--- Source records Enclosed Below ---

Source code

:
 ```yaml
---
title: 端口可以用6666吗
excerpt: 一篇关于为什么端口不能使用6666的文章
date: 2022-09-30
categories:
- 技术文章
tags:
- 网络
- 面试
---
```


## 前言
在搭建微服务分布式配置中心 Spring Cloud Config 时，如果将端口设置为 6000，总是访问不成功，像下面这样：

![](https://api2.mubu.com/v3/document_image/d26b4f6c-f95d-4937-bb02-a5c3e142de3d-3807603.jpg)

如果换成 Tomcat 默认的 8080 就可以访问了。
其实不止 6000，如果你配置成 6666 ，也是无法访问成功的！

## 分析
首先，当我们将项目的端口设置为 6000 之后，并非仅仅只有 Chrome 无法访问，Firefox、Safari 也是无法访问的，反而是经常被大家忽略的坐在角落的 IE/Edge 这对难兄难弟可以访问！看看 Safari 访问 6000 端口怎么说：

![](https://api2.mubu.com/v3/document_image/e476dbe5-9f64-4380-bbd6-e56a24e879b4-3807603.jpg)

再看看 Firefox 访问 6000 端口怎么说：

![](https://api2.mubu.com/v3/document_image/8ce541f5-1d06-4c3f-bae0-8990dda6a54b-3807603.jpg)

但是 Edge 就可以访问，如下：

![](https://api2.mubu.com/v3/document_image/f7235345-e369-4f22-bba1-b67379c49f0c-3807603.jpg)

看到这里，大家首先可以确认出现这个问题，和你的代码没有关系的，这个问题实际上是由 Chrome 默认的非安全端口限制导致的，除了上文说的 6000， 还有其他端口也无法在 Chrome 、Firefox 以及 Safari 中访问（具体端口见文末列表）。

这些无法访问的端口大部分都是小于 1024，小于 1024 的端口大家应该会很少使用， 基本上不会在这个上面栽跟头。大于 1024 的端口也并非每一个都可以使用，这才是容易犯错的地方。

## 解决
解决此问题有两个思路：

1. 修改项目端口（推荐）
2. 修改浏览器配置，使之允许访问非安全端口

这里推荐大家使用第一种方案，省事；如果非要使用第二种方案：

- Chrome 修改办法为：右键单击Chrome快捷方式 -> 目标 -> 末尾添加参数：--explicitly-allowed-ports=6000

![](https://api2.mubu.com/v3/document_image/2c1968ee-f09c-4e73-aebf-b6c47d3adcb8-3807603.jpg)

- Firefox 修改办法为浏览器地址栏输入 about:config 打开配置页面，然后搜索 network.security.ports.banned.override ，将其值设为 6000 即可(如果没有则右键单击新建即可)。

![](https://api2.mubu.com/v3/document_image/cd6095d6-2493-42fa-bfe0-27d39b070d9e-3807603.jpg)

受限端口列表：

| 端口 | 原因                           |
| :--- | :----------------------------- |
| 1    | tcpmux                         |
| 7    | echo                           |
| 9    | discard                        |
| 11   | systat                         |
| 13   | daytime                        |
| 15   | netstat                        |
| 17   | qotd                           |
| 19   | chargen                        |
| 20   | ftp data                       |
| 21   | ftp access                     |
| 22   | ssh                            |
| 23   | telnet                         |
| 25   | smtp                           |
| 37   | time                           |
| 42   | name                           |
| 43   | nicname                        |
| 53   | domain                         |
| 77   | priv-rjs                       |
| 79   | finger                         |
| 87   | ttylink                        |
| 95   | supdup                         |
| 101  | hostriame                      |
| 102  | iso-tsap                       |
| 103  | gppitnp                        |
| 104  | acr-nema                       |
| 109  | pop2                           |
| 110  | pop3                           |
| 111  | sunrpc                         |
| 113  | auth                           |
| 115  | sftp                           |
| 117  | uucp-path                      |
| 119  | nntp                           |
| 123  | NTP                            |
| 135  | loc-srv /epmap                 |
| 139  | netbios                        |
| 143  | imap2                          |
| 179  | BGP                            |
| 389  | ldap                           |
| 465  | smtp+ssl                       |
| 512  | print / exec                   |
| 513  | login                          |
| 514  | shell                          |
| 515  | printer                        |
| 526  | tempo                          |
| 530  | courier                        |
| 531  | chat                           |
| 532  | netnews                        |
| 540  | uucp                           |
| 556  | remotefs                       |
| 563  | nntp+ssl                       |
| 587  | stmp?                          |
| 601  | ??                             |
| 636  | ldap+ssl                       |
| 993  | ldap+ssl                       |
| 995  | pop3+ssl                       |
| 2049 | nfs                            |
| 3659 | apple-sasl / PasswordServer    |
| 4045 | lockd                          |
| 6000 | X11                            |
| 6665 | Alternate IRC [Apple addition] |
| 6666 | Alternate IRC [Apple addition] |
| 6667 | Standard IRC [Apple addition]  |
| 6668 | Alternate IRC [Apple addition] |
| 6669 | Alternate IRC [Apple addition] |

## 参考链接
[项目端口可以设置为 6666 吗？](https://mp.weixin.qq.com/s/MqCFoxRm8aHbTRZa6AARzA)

--- End of Enclosed Source records ---

§ **Directions**: Whenever a line above has the word "addition" in it, copy that line.

§ **Problem solution**:
| 6665 | Alternate IRC [Apple addition] |
| 6666 | Alternate IRC [Apple addition] |
| 6667 | Standard IRC [Apple addition]  |
| 6668 | Alternate IRC [Apple addition] |
| 6669 | Alternate IRC [Apple addition] |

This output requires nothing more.